Biden’s Economic Stagnation Team
His picks to lead economic policies promise to bring back the Obama doldrums.
Joe Biden’s picks for his economic team are as sure a sign as any that he has made it Job One to undo President Donald Trump’s success in securing America’s economic recovery. This murderer’s row of big-government leftists so closely adheres to the failed economic policies of the Barack Obama years that some are already referring to the incoming Biden administration as Obama’s third term. That’s not a compliment.
At the top of the heap, Biden has named Janet Yellen as his nominee for Treasury secretary. Yellen, Federal Reserve Board chair during Obama’s second term and supposedly a “centrist,” has indicated that she supports Biden’s plans to repeal Republican tax cuts and raise the capital gains tax. These actions will reduce consumer spending, private-sector investment, and savings across the board, just like they do every single time people are allowed to keep less of their paychecks.
Oh, and Yellen favors a $2 trillion carbon tax to fight global warming. Among other things, it would raise the federal gasoline tax by 200%. The only thing it will cool off is the economic recovery.
Jared Bernstein, whose fingerprints were all over the failed 2009 “stimulus” package that led to the first of several trillion-dollar annual deficits during Obama’s presidency while doing nothing to stimulate the economy, will join the Council of Economic Advisors (CEA). Bernstein argued that his stimulus proposal would bring unemployment down to 7% by the end of 2010. He was off by three years, but he still believes similar actions will produce the desired result now.
Heading the CEA will be Cecilia Rouse, a veteran of the Clinton and Obama presidencies who places a high premium on using the economy as a lever for social change. Unlike most minorities, she is a steadfast opponent of school choice. And she supports Biden’s plans to make community college tuition-free and his immoral redistribution scheme to forgive student loan debt.
Tapped to head the National Economic Council, which coordinates White House economic policy, is Brian Deese. He’s not exactly a household name, but Deese designed the auto industry bailout in 2009. After nearly wrecking the American automotive industry, he went to work for BlackRock as global head of sustainable investing, which is essentially social engineering through economic action.
Neera Tanden has been tapped as White House budget director. A militant supporter of Hillary Clinton and staunch climate activist, Tanden is likely to be the economic engineer for Biden’s climate initiative, tightening industry regulations, enacting carbon taxes, and supporting trillions of dollars in direct federal spending on climate and other areas ripe for leftist meddling. Tanden stands little chance of being confirmed by the Senate due to her combative nature and personal insults of many Republican senators — that is if Republicans manage to hold the Senate.
A Republican Senate is just about the only thing that stands in the way of this economic hit squad and the damage it is prepared to do to the American economy. These picks embrace high government spending and high taxes, they have no concern for deficits, and they are all eager to use economic policy to force a leftist agenda on the country.

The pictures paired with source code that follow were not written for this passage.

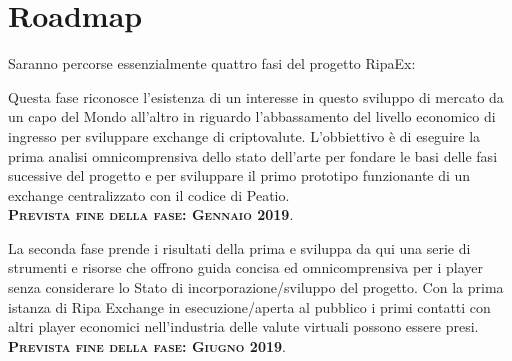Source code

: \section{Roadmap}
Saranno percorse essenzialmente quattro fasi del progetto RipaEx:
\begin{center}
\begin{tcolorbox}[roadmapBox,
	title=\textbf{\textsc{Finanziamneto del progetto: XPX presale e RIPA TEC (WP2)}}]

	Questa fase riconosce l'esistenza di un interesse in questo sviluppo di mercato
	da un capo del Mondo all'altro in riguardo l'abbassamento del livello economico di ingresso
	per sviluppare exchange di criptovalute.
	L'obbiettivo è di eseguire la prima analisi omnicomprensiva dello stato dell'arte per fondare
	le basi delle fasi sucessive del progetto e per sviluppare il primo prototipo
	funzionante di un exchange centralizzato con il codice di Peatio.\\
	\vspace{1cm}
	\centering\textbf{\textsc{Prevista fine della fase: Gennaio 2019}}.
\end{tcolorbox}
\resizebox{0.05\textwidth}{26pt}{$\Downarrow$}
\begin{tcolorbox}[roadmapBox,
	title=\textbf{\textsc{Apertura del primo exchange e sviluppo di strumenti e risorse (WP3)}}]

	La seconda fase prende i risultati della prima e sviluppa da qui
	una serie di strumenti e risorse che offrono guida concisa ed omnicomprensiva per 
	i player senza considerare lo Stato di incorporazione/sviluppo del progetto. Con la prima
	istanza di Ripa Exchange in esecuzione/aperta al pubblico i primi contatti con altri player economici
	nell'industria delle valute virtuali possono essere presi.\\
	\vspace{1cm}
	\centering\textbf{\textsc{Prevista fine della fase: Giugno 2019}}.
\end{tcolorbox}
\resizebox{0.05\textwidth}{26pt}{$\Downarrow$}
\begin{tcolorbox}[roadmapBox,
	title=\textbf{\textsc{Esecuzione, diffusione (WP 7/8) e Coordinamento del Progetto (WP1)}}]


\end{tcolorbox}
\end{center}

Naturally, the media seems to be just fine with what Biden has in store for the country’s finances. The Associated (with the Left) Press laughably noted that the Biden team’s years of experience has earned “plaudits from some conservatives, who note that the nominees are not a far-left group bent on strangling the economy, as President Donald Trump repeatedly warned during the 2020 campaign.” Actually, this is exactly the far-left group that Trump warned about. And it is gleeful at the opportunity to undo his work.
In the three years of the Trump administration prior to the outbreak of the China Virus, the American economy was making strides not seen in decades. Real wages were growing after being stalled at the rate of inflation since the 1970s, with much of that growth taking place in low-wage jobs. Unemployment plunged to record lows, and significant employment and wage gains were made among minorities. Consumer confidence was at an all-time high, the stock market was roaring, and investment in industrial and manufacturing sectors was reaching new highs.
The economy has shown remarkable resiliency in spite of the blows dealt by the pandemic, and it does not need to be transformed by an unworkable top-down government stimulus. What is needed are vaccines to stop the spread of the virus. Then we should go right back to the policies that brought us a strong economy in the first place. But Biden and his leftist team are not about to let a crisis go to waste. Guard your wallets.